カマキリの雄雌を判断する方法などというものを持ちえないヘクターとしては、分からないのがデフォである。
とにもかくにも作業を始めなければいつまでたってもこの部屋の状況を変える事はできないので、ヘクターが重たい腰を上げて部屋の掃除を始めるとエスペルがそんなヘクターの事を眺めながら不思議そうに声をかけた。
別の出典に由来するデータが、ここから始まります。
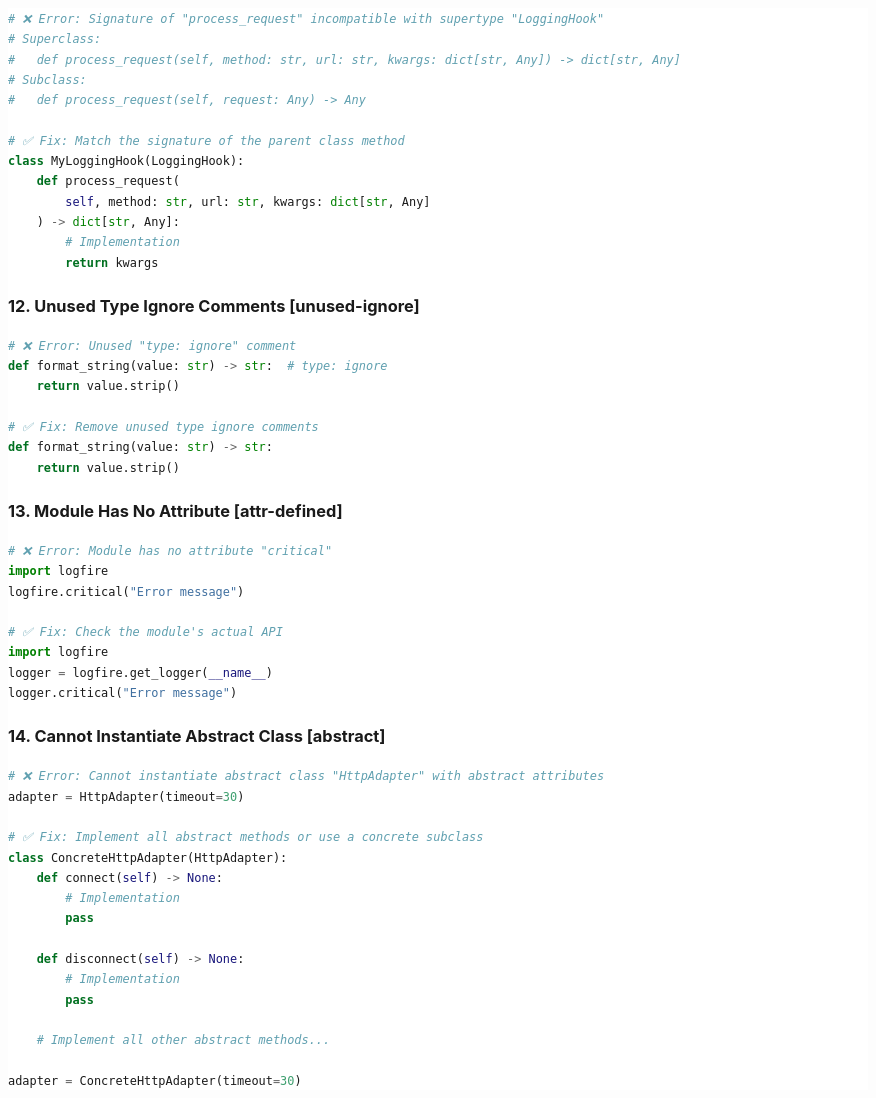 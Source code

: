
 ```python
# ❌ Error: Signature of "process_request" incompatible with supertype "LoggingHook"
# Superclass:
#   def process_request(self, method: str, url: str, kwargs: dict[str, Any]) -> dict[str, Any]
# Subclass:
#   def process_request(self, request: Any) -> Any

# ✅ Fix: Match the signature of the parent class method
class MyLoggingHook(LoggingHook):
    def process_request(
        self, method: str, url: str, kwargs: dict[str, Any]
    ) -> dict[str, Any]:
        # Implementation
        return kwargs
```

### 12. Unused Type Ignore Comments [unused-ignore]

```python
# ❌ Error: Unused "type: ignore" comment
def format_string(value: str) -> str:  # type: ignore
    return value.strip()

# ✅ Fix: Remove unused type ignore comments
def format_string(value: str) -> str:
    return value.strip()
```

### 13. Module Has No Attribute [attr-defined]

```python
# ❌ Error: Module has no attribute "critical"
import logfire
logfire.critical("Error message")

# ✅ Fix: Check the module's actual API
import logfire
logger = logfire.get_logger(__name__)
logger.critical("Error message")
```

### 14. Cannot Instantiate Abstract Class [abstract]

```python
# ❌ Error: Cannot instantiate abstract class "HttpAdapter" with abstract attributes
adapter = HttpAdapter(timeout=30)

# ✅ Fix: Implement all abstract methods or use a concrete subclass
class ConcreteHttpAdapter(HttpAdapter):
    def connect(self) -> None:
        # Implementation
        pass
    
    def disconnect(self) -> None:
        # Implementation
        pass
    
    # Implement all other abstract methods...

adapter = ConcreteHttpAdapter(timeout=30)
```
「……さっきから言いたかったんだがまさかこの量のごみを素手で処理するつもりか?」
「俺だっていやだけど、仕方ないでしょ。ここの掃除も含めて泊めて良いって事だろうし」
「それはそうだろうが魔法ですればいいだろうこの程度の仕事。ヘクター魔力をよこせ」
「よこせって言われても他人に渡す方法とか知らないんだけど」
「そういえばほとんど一人で戦っていたな。手を貸してくれ、それと抵抗するな」

言われるがままにヘクターが手を出すと、エスペルはその手を握りしめて何かを口にする。
それはこの世界で使われる共通語ではなく魔族の言葉であり、魔法を使う時に無意識にそうしてしまうのは相手に何んの魔法を使っているか気が付かれたにようにとエスペルが研鑽を重ねた結果だ。
手の先から魔力が吸われていく感覚と共に精巧な魔力操作によってエスペルが魔法を発動させると、小屋の中に有った邪魔なものすべてが外へと運び出され、長い年月によって固まった埃は魔法で作り出された水によって流されていく。
戦闘用の呪文しか習ってこなかったヘクターでは到底扱えないような魔法であり、それは大戦がはじまる前に魔法使いと呼ばれる者達が好んで使って居たような正当な魔法の使いかたであった。

「見事なもんだな。さすがは魔王か」
「この程度そう難しい魔法ではないだろう? 戦闘中にこんなものよりもよほど難しい魔法を鬼のように連打してきていたではないか」
「戦時中だったからな、敵を倒すために使えそうな魔法とかは覚えてたけどそれ以外の魔法の管理はからっきしで」
「魔王軍を単身で相手取り世界最強と言われた男がこれとは頭が痛いな」

言われても使えないのだから仕方がない。
魔法によって既に大部分が綺麗になった小屋の中を改めて細かいところまで掃除し、見違えるほどきれいになった下手の中でギリギリ使えそうな椅子を二つ持ってきた二人はそこに腰を下ろしていた。

「よし、これで綺麗になったな」
「入ってきたときは寝れるかどうかと思って居たが、こうしてすべて掃除してみれば意外と広いな。活動拠点としては十分だろう」
「魔王城に比べれば随分と狭いけどな」
「文句ばかりも言ってられん……ん? この線はなんだ?」

エスペルの視線の先に有ったのは天井からぶら下がっていた線だ。
先程まで垂れてはいなかったので、何かの拍子に上から落ちてきたのだろう。
線の先を視線で手繰ってみればどうやら壁に埋まっているらしく、元からそうやって建築されたのだろうという事は見て取れる。
すこし警戒しているヘクターを他所に自分の知識欲を満たしたいからか、エスペルは躊躇いもなくその線に触れるとバチンッ!という音共に何かがエスペルの手を攻撃した。

「――ほう、未知のエネルギーか」
「なんだなんだ? 俺も触ってみるか」

市街地にある物の時点でそれほど危険なものではないだろうという予想と、エスペルが触った時の反応でなんとなくエネルギーの正体に憶測を立てたヘクターは線を先程のエスペルと同じように触ってみる。
すると電線を持ったヘクターは当然先程のエスペルのように感電していた。

「雷? 何か微妙に違う気もするな、びりびりする感じはそうだけど」
「300年も経っていれば新たなエネルギーが発見されて居てもおかしくはないだろう。あの馬車の様なものを動かしていたものと同じエネルギーかもしれん」
「冒険者組合とやらに行って金を稼ぐ目途が立ったら調べてみるか」

この場所に慣れ親しむためにも、必要なのは情報だ。
生きていくうえで必要なお金を稼ぐためにもまずは仕事を探すため、ヘクターたちは早速冒険者組合へと足を運ぶことにするのだった。